Her sister is just as enthusiastic. “This is perfect for you! I love it! You should make an offer!”
That night their certainty supports what I’d really like to do, so even though I’m scared, I call the agent and make an offer. It’s low. I doubt if it will be accepted. After a few exciting phone calls and upping the price a little more, the deal is made. I’m pretty sure I would not have done it without these angels.
I am now on an unexpected trajectory. I get through the tedious mortgage application process, and the closing date is set. When it is only a few days away, the owner moves out. I buy a bunch of kitchen stuff at Walmart that she lets me store in her garage.
Then. Surprise. The bank refuses the mortgage because the appraisal comes in too low.
We’re all in shock.
When the dust settles a bit, I think, “Well, okay. Maybe it’s just not meant to be.
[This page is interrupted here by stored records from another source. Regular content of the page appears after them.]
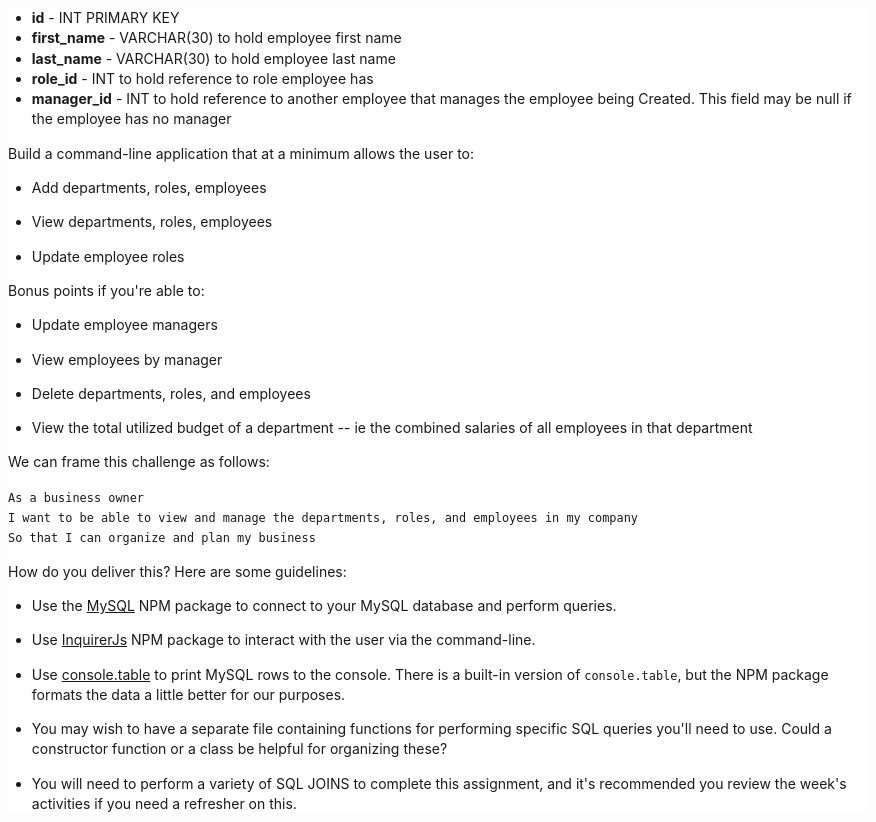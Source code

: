   - **id** - INT PRIMARY KEY
  - **first_name** - VARCHAR(30) to hold employee first name
  - **last_name** - VARCHAR(30) to hold employee last name
  - **role_id** - INT to hold reference to role employee has
  - **manager_id** - INT to hold reference to another employee that manages the employee being Created. This field may be null if the employee has no manager

Build a command-line application that at a minimum allows the user to:

- Add departments, roles, employees

- View departments, roles, employees

- Update employee roles

Bonus points if you're able to:

- Update employee managers

- View employees by manager

- Delete departments, roles, and employees

- View the total utilized budget of a department -- ie the combined salaries of all employees in that department

We can frame this challenge as follows:

```
As a business owner
I want to be able to view and manage the departments, roles, and employees in my company
So that I can organize and plan my business
```

How do you deliver this? Here are some guidelines:

- Use the [MySQL](https://www.npmjs.com/package/mysql) NPM package to connect to your MySQL database and perform queries.

- Use [InquirerJs](https://www.npmjs.com/package/inquirer/v/0.2.3) NPM package to interact with the user via the command-line.

- Use [console.table](https://www.npmjs.com/package/console.table) to print MySQL rows to the console. There is a built-in version of `console.table`, but the NPM package formats the data a little better for our purposes.

- You may wish to have a separate file containing functions for performing specific SQL queries you'll need to use. Could a constructor function or a class be helpful for organizing these?

- You will need to perform a variety of SQL JOINS to complete this assignment, and it's recommended you review the week's activities if you need a refresher on this.
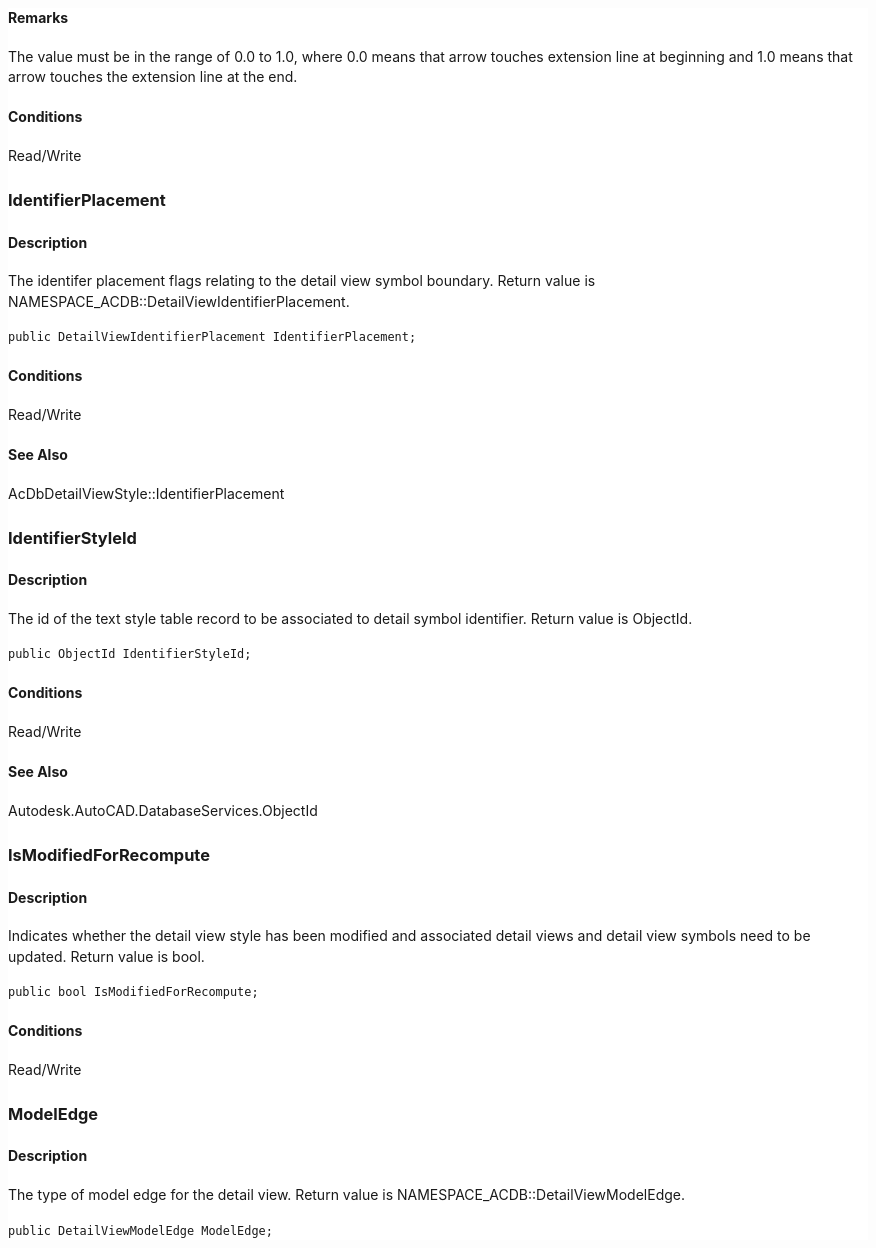 #### Remarks
The value must be in the range of 0.0 to 1.0, where 0.0 means that arrow touches extension line at beginning and 1.0 means that arrow touches the extension line at the end.
#### Conditions
Read/Write
### IdentifierPlacement

#### Description
The identifer placement flags relating to the detail view symbol boundary. Return value is NAMESPACE_ACDB::DetailViewIdentifierPlacement.
```text
public DetailViewIdentifierPlacement IdentifierPlacement;
```

#### Conditions
Read/Write
#### See Also
AcDbDetailViewStyle::IdentifierPlacement

### IdentifierStyleId

#### Description
The id of the text style table record to be associated to detail symbol identifier. Return value is ObjectId.
```text
public ObjectId IdentifierStyleId;
```

#### Conditions
Read/Write
#### See Also
Autodesk.AutoCAD.DatabaseServices.ObjectId

### IsModifiedForRecompute

#### Description
Indicates whether the detail view style has been modified and associated detail views and detail view symbols need to be updated. Return value is bool.
```text
public bool IsModifiedForRecompute;
```

#### Conditions
Read/Write
### ModelEdge

#### Description
The type of model edge for the detail view. Return value is NAMESPACE_ACDB::DetailViewModelEdge.
```text
public DetailViewModelEdge ModelEdge;
```
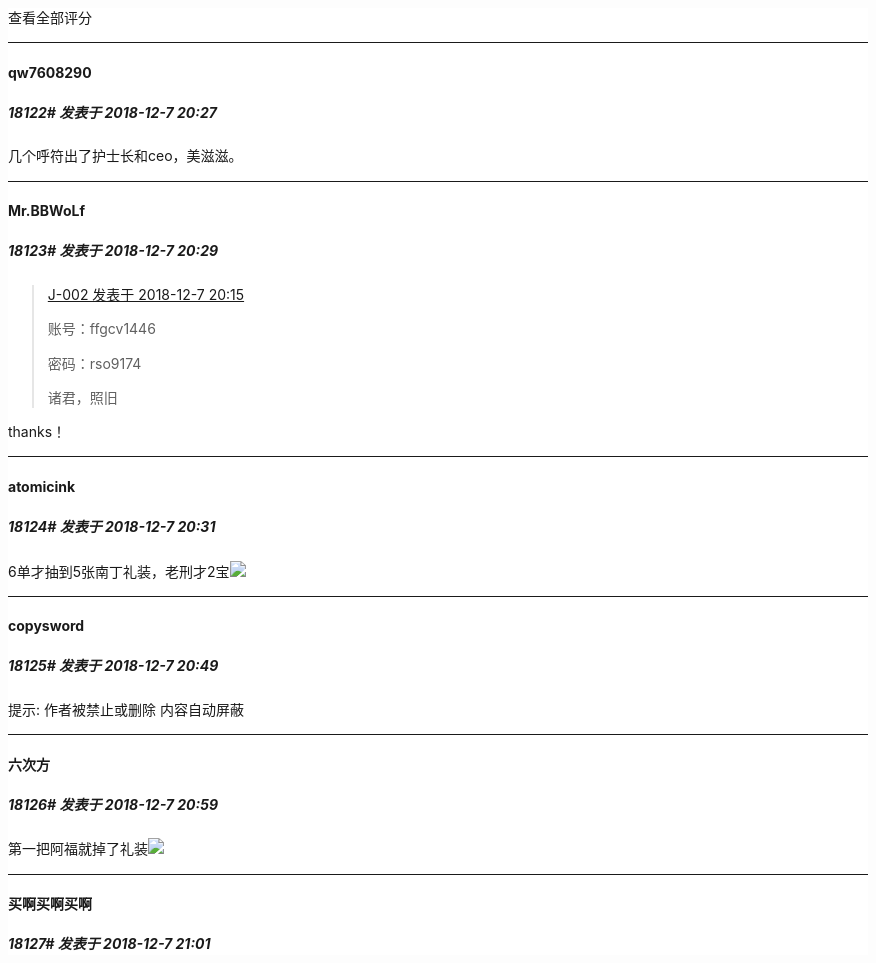 
查看全部评分


*****

####  qw7608290  
##### 18122#       发表于 2018-12-7 20:27


几个呼符出了护士长和ceo，美滋滋。


*****

####  Mr.BBWoLf  
##### 18123#       发表于 2018-12-7 20:29


<blockquote><a href="httphttps://bbs.saraba1st.com/2b/forum.php?mod=redirect&amp;goto=findpost&amp;pid=41867388&amp;ptid=1712412" target="_blank">J-002 发表于 2018-12-7 20:15</a>

账号：ffgcv1446

密码：rso9174

诸君，照旧</blockquote>
thanks！


*****

####  atomicink  
##### 18124#       发表于 2018-12-7 20:31


6单才抽到5张南丁礼装，老刑才2宝<img src="https://static.saraba1st.com/image/smiley/face2017/152.png" referrerpolicy="no-referrer">


*****

####  copysword  
##### 18125#       发表于 2018-12-7 20:49

提示: 作者被禁止或删除 内容自动屏蔽


*****

####  六次方  
##### 18126#       发表于 2018-12-7 20:59


第一把阿福就掉了礼装<img src="https://static.saraba1st.com/image/smiley/face2017/066.png" referrerpolicy="no-referrer">


*****

####  买啊买啊买啊  
##### 18127#       发表于 2018-12-7 21:01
I’ll go get all that stuff and take it back.”
I drive to the villa and wait for the agent to come and unlock the garage. It’s a gorgeous day. I sit in a chair that the owner left in the courtyard. “So. I’ll go home, sell my house, and come back next year. I’ll find something else I like.” I’m fine with the way things are. I’m a little relieved, actually. I turn my face to the sky, close my eyes and listen to the swishing sounds of the palm tree in the breeze.
“We’re not done yet.” Some voice or thought intrudes on my meditative state as if the house is speaking over my shoulder. I laugh. “I don’t know about you, whoever you are, but I’m done.”
“Nope. It’s not over.” I roll my eyes and shake my head hoping I’m not going crazy.
The agent drives up. I don’t tell him that the house is talking to me.
He walks up and says to me, “I don’t think you should take those things back.”
“Why do you say that?”
“I don’t know.” He smiles and shrugs, “I just have a feeling.”
Has the house been talking to him? I shake my head. My plan is clear. “No. I’m going home. I don’t have a place to stay here in Sarasota any more. Open the garage. I’m taking all that stuff back.”
So, he does, and I do.
That afternoon, I’m on the phone letting my friends know that the deal has fallen through and I’m okay about it. I’m going to pack and go home.
One of the friends, Louise, calls me back. “Katherine,” she says. “I was in my bathroom, and I swear it’s as if the angels were talking to me. What if I took your mortgage and you bought it outright?”
“What?!!!” I scream. “That’s crazy.”
“I’ve got the money. You can pay me the interest you were going to pay the bank. Make a lower offer. Remember, cash is king.”
“Louise, this is too much. Let me get off the phone and go breathe or something.”
When I recover a bit, we talk on the phone several times. I decide that if I take most of my savings, I could offer cash and borrow a much smaller amount from Louise, a much more reasonable amount in my mind.
“Okay, that’s fine,” she says. “It will take me a week to get the funds to you.”
Amazed at her generosity, I tell John, the realtor. He starts renegotiating with the owner. “But the closing is supposed to be in two days,” he says. “That may be a problem.”
I am now in a giddy whirl. I tell another friend, Barbara, about what’s happening, laughing at the wildness of it all saying that the only problem is about the closing.
“Well, that’s not a problem,” She says. “I’ve got the money in my bank account. I’ll go tomorrow morning and wire it to you.”
“What?!!!” I scream. “Barbara!”
“Sure,” she says in a bright voice. “It’s just sitting there earning no interest given today’s rates. Let me do it.”
“Oh, my god, oh my god, oh, my god, oh my god. Really?!” I am stunned at the outpouring of love and support from my friends.
Before the day is out, another friend, Liz, hearing about all this also offers to loan me money if I need it. For someone who is as alone in the world as I am (or think I am) I feel and am blessed beyond words.
So, my plans change once again. Later that day, the owner accepts a lower price cash deal, saving me beaucoup bucks. Barbara wires money. I move in on March 9.
God is silent. I do not hear, “I told you so,” But I imagine I hear a lot of self-satisfied chuckling.